On Playback Tick: Execution trigger at 30 Hz
ROS2 Context: Domain ID 0, shared context for ROS2 nodes
ROS2 Subscribe Bool (/safety/is_muted): Receives safety state
ROS2 Publish Clock: Publishes simulation time to /clock
Script Node (Playback): Generates forklift motion commands from segments
Script Node (SwivelIK): Converts Twist commands to wheel velocities
Script Node (Indicator): Changes safety light color based on mute state
Isaac Articulation Controller: Applies commands to forklift joints

Execution Flow#

On Playback Tick (30 Hz)
     ├─> ROS2 Publish Clock (publishes /clock)
     ├─> ROS2 Subscribe Bool (reads /safety/is_muted)
     │    └─> Script Node Indicator (changes light color)
     ├─> Script Node Playback (reads segments.json)
     │    ├─> outputs: linear_x, angular_z
     │    └─> Script Node SwivelIK (converts to wheel commands)
     │         ├─> outputs: drive_velocity, steering_angle
     │         ├─> Divide (drive_velocity / wheel_radius = angular velocity)
     │         └─> Make Arrays (joint names, velocities, positions)
     └─> Articulation Controller (applies to /World/forklift_b)

Forklift Parameters#

Constants defined in Action Graph:

Parameter	Value	Usage
Wheelbase	1.49 m	Steering kinematics calculation
Wheel Radius	0.15 m	Convert m/s → rad/s
Max Steer	0.785 rad (45°)	Steering angle limit
Drive Joint	`back_wheel_drive`	Velocity command
Swivel Joint	`back_wheel_swivel`	Position command (steering)

Safety Indicator#

Script node:

def compute(db):
    stage = omni.usd.get_context().get_stage()
    disk_path = "/World/forklift_b/body/body/safety_indicator"

    disk_prim = stage.GetPrimAtPath(disk_path)
    if disk_prim.IsValid():
        mesh = UsdGeom.Mesh(disk_prim)
        color_attr = mesh.GetDisplayColorAttr()

        if db.inputs.is_muted:
            # GREEN - safety muted (loading allowed)
            color_attr.Set([Gf.Vec3f(0.0, 1.0, 0.0)])
        else:
            # ORANGE - alarm active
            color_attr.Set([Gf.Vec3f(1.0, 0.3, 0.0)])

    return True

Indicator states:

is_muted = true: GREEN (0.0, 1.0, 0.0)
is_muted = false: ORANGE (1.0, 0.3, 0.0)

Located at: /World/forklift_b/body/body/safety_indicator mesh prim

Important

Difference from VST Overlay: This Isaac Sim safety indicator is a 3D mesh object in the simulation scene, visible to cameras as part of the 3D environment.
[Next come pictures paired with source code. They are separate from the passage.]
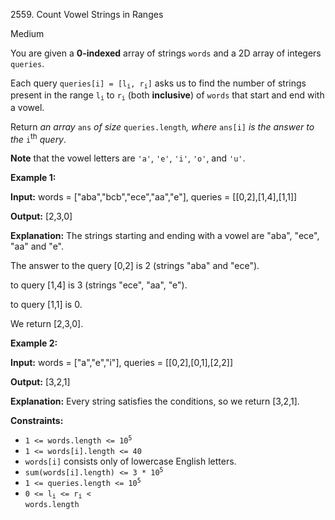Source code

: 2559\. Count Vowel Strings in Ranges

Medium

You are given a **0-indexed** array of strings `words` and a 2D array of integers `queries`.

Each query <code>queries[i] = [l<sub>i</sub>, r<sub>i</sub>]</code> asks us to find the number of strings present in the range <code>l<sub>i</sub></code> to <code>r<sub>i</sub></code> (both **inclusive**) of `words` that start and end with a vowel.

Return _an array_ `ans` _of size_ `queries.length`_, where_ `ans[i]` _is the answer to the_ `i`<sup>th</sup> _query_.

**Note** that the vowel letters are `'a'`, `'e'`, `'i'`, `'o'`, and `'u'`.

**Example 1:**

**Input:** words = ["aba","bcb","ece","aa","e"], queries = [[0,2],[1,4],[1,1]]

**Output:** [2,3,0]

**Explanation:** The strings starting and ending with a vowel are "aba", "ece", "aa" and "e". 

The answer to the query [0,2] is 2 (strings "aba" and "ece"). 

to query [1,4] is 3 (strings "ece", "aa", "e"). 

to query [1,1] is 0. 

We return [2,3,0].

**Example 2:**

**Input:** words = ["a","e","i"], queries = [[0,2],[0,1],[2,2]]

**Output:** [3,2,1]

**Explanation:** Every string satisfies the conditions, so we return [3,2,1].

**Constraints:**

*   <code>1 <= words.length <= 10<sup>5</sup></code>
*   `1 <= words[i].length <= 40`
*   `words[i]` consists only of lowercase English letters.
*   <code>sum(words[i].length) <= 3 * 10<sup>5</sup></code>
*   <code>1 <= queries.length <= 10<sup>5</sup></code>
*   <code>0 <= l<sub>i</sub> <= r<sub>i</sub> < words.length</code>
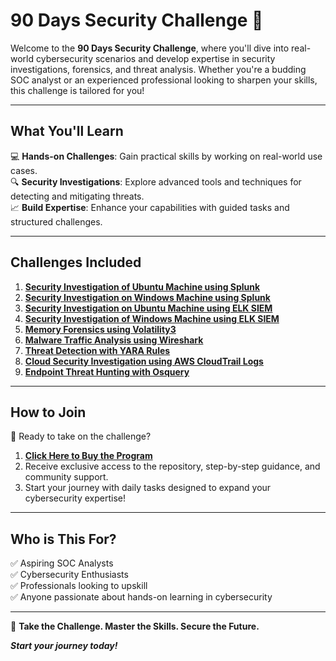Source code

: # **90 Days Security Challenge** 🎯  

Welcome to the **90 Days Security Challenge**, where you'll dive into real-world cybersecurity scenarios and develop expertise in security investigations, forensics, and threat analysis. Whether you're a budding SOC analyst or an experienced professional looking to sharpen your skills, this challenge is tailored for you!

---

## **What You'll Learn**  
💻 **Hands-on Challenges**: Gain practical skills by working on real-world use cases.  
🔍 **Security Investigations**: Explore advanced tools and techniques for detecting and mitigating threats.  
📈 **Build Expertise**: Enhance your capabilities with guided tasks and structured challenges.  

---

## **Challenges Included**  

1. [**Security Investigation of Ubuntu Machine using Splunk**](https://github.com/0xrajneesh/90-days-security-challenge/tree/main/Challenge%231)  
2. [**Security Investigation on Windows Machine using Splunk**](#link-to-challenge-2)  
3. [**Security Investigation on Ubuntu Machine using ELK SIEM**](#link-to-challenge-3)  
4. [**Security Investigation of Windows Machine using ELK SIEM**](#link-to-challenge-4)  
5. [**Memory Forensics using Volatility3**](#link-to-challenge-5)  
6. [**Malware Traffic Analysis using Wireshark**](#link-to-challenge-6)  
7. [**Threat Detection with YARA Rules**](#link-to-challenge-7)  
8. [**Cloud Security Investigation using AWS CloudTrail Logs**](#link-to-challenge-8)  
9. [**Endpoint Threat Hunting with Osquery**](#link-to-challenge-9)  

---

## **How to Join**  

🚀 Ready to take on the challenge?  
1. [**Click Here to Buy the Program**](#link-to-purchase-program)  
2. Receive exclusive access to the repository, step-by-step guidance, and community support.  
3. Start your journey with daily tasks designed to expand your cybersecurity expertise!  

---

## **Who is This For?**  
✅ Aspiring SOC Analysts  
✅ Cybersecurity Enthusiasts  
✅ Professionals looking to upskill  
✅ Anyone passionate about hands-on learning in cybersecurity  

---

🔐 **Take the Challenge. Master the Skills. Secure the Future.**  

_**Start your journey today!**_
It is separate from the VST/VIOS overlay (proximity bubble and Standard Mode/Efficient Mode text) rendered by VIOS on top of the video stream in the VST UI. The VST overlay is configured in VIOS config files and serves a different purpose—providing visual feedback in the monitoring interface—while this indicator represents a simulated physical alarm light on the forklift.

Playback System#

Script node loads movement segments from segments.json.

Configuration#

Environment variable:

PLAYBACK_SEGMENTS_FILE=/isaac-sim/sil/playback/segments.json

Fallback segments (if file not found):

SEGMENTS_FALLBACK = [
    (16.0, 1.0, 0.0, "Forward"),
    (5.0, 0.0, 0.0, "Idle"),
    (16.0, -1.0, 0.0, "Backward"),
    (5.0, 0.0, 0.0, "Idle"),
]

Segment format: (duration_sec, linear_x, angular_z, note)

Script behavior:

Loads segments from JSON file
Outputs linear_x, angular_z at each tick
Advances to next segment when duration elapsed
Loops if LOOP = True
Flips angular if FLIP_ANGULAR = True

Segment JSON Format#

{
  "segments": [
    {"duration": 16.0, "linear_x": 1.0, "angular_z": 0.0, "note": "Forward"},
    {"duration": 5.0, "linear_x": 0.0, "angular_z": 0.0, "note": "Idle"}
  ]
}

Default segments file: /isaac-sim/sil/playback/segments.json

SwivelIK Script#

Converts Twist commands to swivel-wheel forklift kinematics.

Script node:

MAX_STEER = math.radians(45.0)
MIN_COS = 1e-3
MIN_SPEED = 1e-4

def compute(db):
    linear_x = -db.inputs.linear_x
    angular_z = -db.inputs.angular_z
    wheelbase = db.inputs.wheelbase

    heading_speed = max(abs(linear_x), MIN_SPEED)
    steer = math.atan2(angular_z * wheelbase, heading_speed)
    steer = max(min(steer, MAX_STEER), -MAX_STEER)

    if linear_x < 0.0:
        steer = 0.0 if abs(angular_z) < MIN_SPEED else -steer
        drive = -heading_speed / max(math.cos(steer), MIN_COS)
    else:
        drive = heading_speed / max(math.cos(steer), MIN_COS)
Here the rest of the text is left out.